第7話

 一週間後、俺はハンネーレ王女やハンヌ伯爵の一行と共に再び王都を訪れていた。


「王城か……できればあまり近寄りたくない場所ではないのだがな」

 そこがどんな場所かと人に聞かれたら、俺は王が住まう至高の場所と答えるだろう。

 ただし、質問をしたのが善良で良識のある相手であった時のみこう答えるのだ。

 ――触れた者を欲と愚鈍の色に染める毒の沼であると。


「私のわがままのために、すまない」

「らしくも無い台詞だな、ハンネーレ王女。

 いつからそんなしおらしい性格になった?」

「なんだ、天才小説家もたいしたこと無いな。

 ……私が強い女だと思っていたのなら、とんだ大間違いだ」

 そんな台詞を口にしながらプィと横を向いて唇を尖らせる。

 やれやれ、何年か見ない間にすっかり愛らしい性格になったものだ。


「ぶ、ぶひょ!? お、お前……王女殿下になんと言う無礼な口を!」

「あぁ、失礼。 個人的に王女とはそれなりに親しい仲なので、つい」

「それなりに親しい仲でしゅとぉっ!?」

 俺がしれっとそんな言葉をクチにすると、ブタ公爵は顔を真っ赤にして露骨にうろたえた。


「少なくとも私的な場所ではアンナと愛称で呼ぶことを許される程度には。

 お疑いならば、どんな仲なのかゆっくりとご説明しますよ。

 ……ただし、王女のお立場がございますから、人の目と耳の無い場所で」

「ぶぶぶぶぶぶぶぶひぃ!?」

 いったい何を想像したのやら。

 まぁ、こいつもこいつでかわいい奴である。


 俺がハンヌ伯爵をからかって遊んでいると、横からアンナの肘打ちが飛んできた。

 あぁ、まじめに仕事をしろということか。 違う? あいかわらず判らん奴だ。


「それよりも閣下、公爵閣下との謁見の件、確実にお願いしますよ?」

「ふ、ふん! お前の頼みなど聞いてやる義理はないでしゅが、王女たってのご希望であるならばこのハンヌ、バナナをハグしてでもかなえる所存でし!」

 ……それを言うならば、万難を排してでもだろ。


 こんな馬鹿ではあるが、その親は宰相の地位にある国家の重鎮だ。

 なぜそんな化け物と顔を合わせなくてはならないのかというと、現在この王都では第一王子と第二王子が継承者争いで恐ろしく揉めているからである。


 数年前の事だ。

 王の健康状態が悪くなったのを機に、互いの王子の陣営が裏で色々と暗躍するようになった。

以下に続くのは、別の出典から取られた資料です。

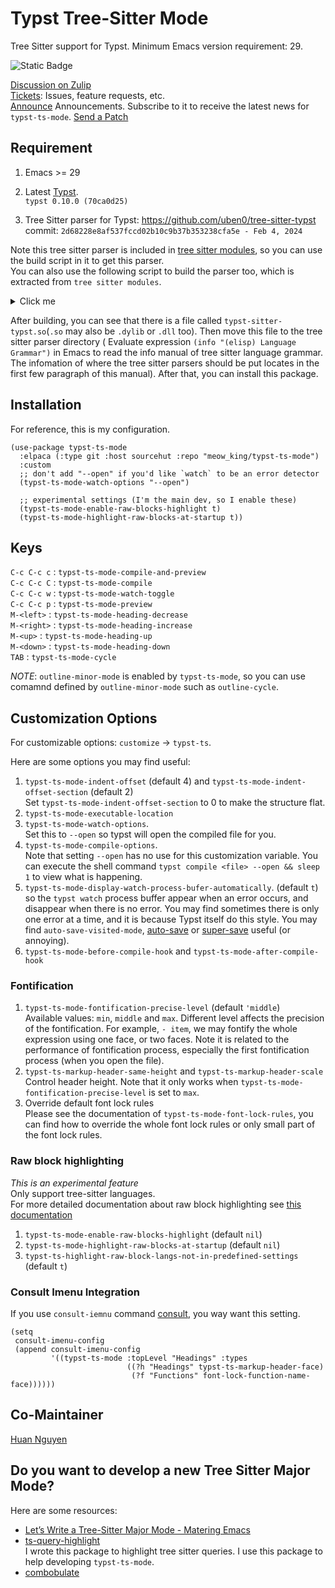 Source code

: # Typst Tree-Sitter Mode

Tree Sitter support for Typst. Minimum Emacs version requirement: 29.  

![Static Badge](https://img.shields.io/badge/Made_with-Emacs-purple)

[Discussion on Zulip](https://meow-place.zulipchat.com/)  
[Tickets](https://todo.sr.ht/~meow_king/typst-ts-mode): Issues, feature requests, etc.  
[Announce](https://lists.sr.ht/~meow_king/typst-ts-mode-announce) Announcements. Subscribe to it to receive the latest news for `typst-ts-mode`.
[Send a Patch](https://lists.sr.ht/~meow_king/typst-ts-mode-dev)  

## Requirement

1. Emacs >= 29

2. Latest [Typst](https://github.com/typst/typst).  
`typst 0.10.0 (70ca0d25)`

3. Tree Sitter parser for Typst: https://github.com/uben0/tree-sitter-typst  
commit: `2d68228e8af537fccd02b10c9b37b353238cfa5e - Feb 4, 2024`  

Note this tree sitter parser is included in [tree sitter modules](https://github.com/casouri/tree-sitter-module), so you can use the build script 
in it to get this parser.  
You can also use the following script to build the parser too, which is extracted 
from `tree sitter modules`.  
<details>
  <summary>Click me</summary>
  
*Note*, you should change the extension of `libtree-sitter-typst.so` from `so` to `dylib`(Darwin) or 
`dll`(Windows) to match your system specification.

```shell
git clone --depth=1 --single-branch -b master git@github.com:uben0/tree-sitter-typst.git

cd tree-sitter-typst/src
cc -fPIC -c -I. parser.c

# Compile scanner.c.
if test -f scanner.c
then
    cc -fPIC -c -I. scanner.c
fi

# Compile scanner.cc.
if test -f scanner.cc
then
    c++ -fPIC -I. -c scanner.cc
fi

# Link.
if test -f scanner.cc
then
    c++ -fPIC -shared *.o -o "libtree-sitter-typst.so"
else
    cc -fPIC -shared *.o -o "libtree-sitter-typst.so"
fi
```

</details>


After building, you can see that there is a file called `typst-sitter-typst.so`(`.so` may also be `.dylib` or `.dll` too). Then move this file to the tree sitter parser directory ( Evaluate expression `(info "(elisp) Language Grammar")` in Emacs to read the info manual of tree sitter language grammar. The infomation of where the tree sitter parsers should be put locates in the first few paragraph of this manual). After that, you can install this package. 

## Installation

For reference, this is my configuration.
``` emacs-lisp
(use-package typst-ts-mode
  :elpaca (:type git :host sourcehut :repo "meow_king/typst-ts-mode")
  :custom
  ;; don't add "--open" if you'd like `watch` to be an error detector
  (typst-ts-mode-watch-options "--open")
  
  ;; experimental settings (I'm the main dev, so I enable these)
  (typst-ts-mode-enable-raw-blocks-highlight t)
  (typst-ts-mode-highlight-raw-blocks-at-startup t))
```

## Keys

`C-c C-c c` : `typst-ts-mode-compile-and-preview`  
`C-c C-c C` : `typst-ts-mode-compile`  
`C-c C-c w` : `typst-ts-mode-watch-toggle`  
`C-c C-c p` : `typst-ts-mode-preview`  
`M-<left>`  : `typst-ts-mode-heading-decrease`  
`M-<right>` : `typst-ts-mode-heading-increase`  
`M-<up>`    : `typst-ts-mode-heading-up`  
`M-<down>`  : `typst-ts-mode-heading-down`  
`TAB`       : `typst-ts-mode-cycle`  

*NOTE*: `outline-minor-mode` is enabled by `typst-ts-mode`, so you can use comamnd 
defined by `outline-minor-mode` such as `outline-cycle`.

## Customization Options

For customizable options: `customize` -> `typst-ts`.  

Here are some options you may find useful:  
1. `typst-ts-mode-indent-offset` (default 4) and `typst-ts-mode-indent-offset-section` (default 2)  
   Set `typst-ts-mode-indent-offset-section` to 0 to make the structure flat.
2. `typst-ts-mode-executable-location`  
3. `typst-ts-mode-watch-options`.  
   Set this to `--open` so typst will open the compiled file for you.
4. `typst-ts-mode-compile-options`.  
   Note that setting `--open` has no use for this customization variable. 
   You can execute the shell command `typst compile <file> --open && sleep 1`
   to view what is happening. 
5. `typst-ts-mode-display-watch-process-bufer-automatically`. (default `t`)  
   so the `typst watch` process buffer appear when an error occurs, and 
   disappear when there is no error. You may find sometimes there is only one 
   error at a time, and it is because Typst itself do this style. 
   You may find `auto-save-visited-mode`,
   [auto-save](https://github.com/manateelazycat/auto-save) or 
   [super-save](https://github.com/bbatsov/super-save) useful (or annoying).
6. `typst-ts-mode-before-compile-hook` and `typst-ts-mode-after-compile-hook`  

### Fontification
1. `typst-ts-mode-fontification-precise-level` (default `'middle`)  
   Available values: `min`, `middle` and `max`. Different level affects the precision
   of the fontification. For example, `- item`, we may fontify the whole expression
   using one face, or two faces. Note it is related to the performance of fontification
   process, especially the first fontification process (when you open the file).  
2. `typst-ts-markup-header-same-height` and `typst-ts-markup-header-scale`  
   Control header height. Note that it only works when `typst-ts-mode-fontification-precise-level`
   is set to `max`.
3. Override default font lock rules  
   Please see the documentation of `typst-ts-mode-font-lock-rules`, you can find 
   how to override the whole font lock rules or only small part of the font lock
   rules.

### Raw block highlighting
_This is an experimental feature_  
Only support tree-sitter languages.  
For more detailed documentation about raw block highlighting see 
[this documentation](./doc/raw-block-highlighing.md)  
1. `typst-ts-mode-enable-raw-blocks-highlight` (default `nil`)  
2. `typst-ts-mode-highlight-raw-blocks-at-startup` (default `nil`)  
3. `typst-ts-highlight-raw-block-langs-not-in-predefined-settings` (default `t`)  

### Consult Imenu Integration
If you use `consult-iemnu`
command [consult](https://github.com/minad/consult), you way want this setting.
``` emacs-lisp
(setq
 consult-imenu-config
 (append consult-imenu-config
         '((typst-ts-mode :topLevel "Headings" :types
                          ((?h "Headings" typst-ts-markup-header-face)
                           (?f "Functions" font-lock-function-name-face))))))
```

## Co-Maintainer

[Huan Nguyen](https://sr.ht/~huan)

## Do you want to develop a new Tree Sitter Major Mode?

Here are some resources:
- [Let’s Write a Tree-Sitter Major Mode - Matering Emacs](https://www.masteringemacs.org/article/lets-write-a-treesitter-major-mode)
- [ts-query-highlight](https://sr.ht/~meow_king/ts-query-highlight/)  
  I wrote this package to highlight tree sitter queries. I use this package to help
developing `typst-ts-mode`.
- [combobulate](https://github.com/mickeynp/combobulate)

 その挙句、誰に王位を譲っても大きな禍根が生まれる状況が出来上がってしまったのだから愚かとしか言いようが無い。


 こんな状況では、王に治療のために近づけるわけが無く、今では王の主治医ですら互いの陣営の監視下でしか治療が出来ないと聞く。

 これは俺にとって非常に都合が悪い。


 だが、ブタ伯爵の父は、どちらにも組みせず国の安定を図る最大派閥の頭である。

 王位継承権こそ放棄しているが、国王の弟という立場もあれば、王子たちの監視を退けることも出来るだろう。


 なお、アンナ自身は第二王子の妹であるため、今回の治療に関与を知られるわけには行かないという微妙な立場だ。


「では、ハンネーレ王女。 私はこれからカリオコスキ公爵家へ行きますので、ここでお別れです」

 俺はその場に片膝をつき、騎士の作法で王族の女性に対する別れの姿勢をとる。

 別に騎士というわけではないが、アンナの護衛の騎士によると、アンナは俺がそのように振舞うことを好むらしい。


「……わかった。 よろしく頼む」

 すると、アンナは作法どおり俺の頭に手をのせ……そして額に唇を落とした。


「で、殿下!?」

「そ、それは……」

 周囲にいた護衛の兵たちが喉に何か詰まったような声を上げる。


 ――おい、アンナ! 額に接吻は婚約者に対する返礼だろうが!

 王族であるお前がそれをする意味、ちゃんとわかっているのか!?


「では、よい知らせを心待ちにしているぞ」

 してやったりといわんばかりの顔で笑うと、アンナは恐怖で硬直する護衛の騎士たちを押しのけて馬車に乗り込んだ。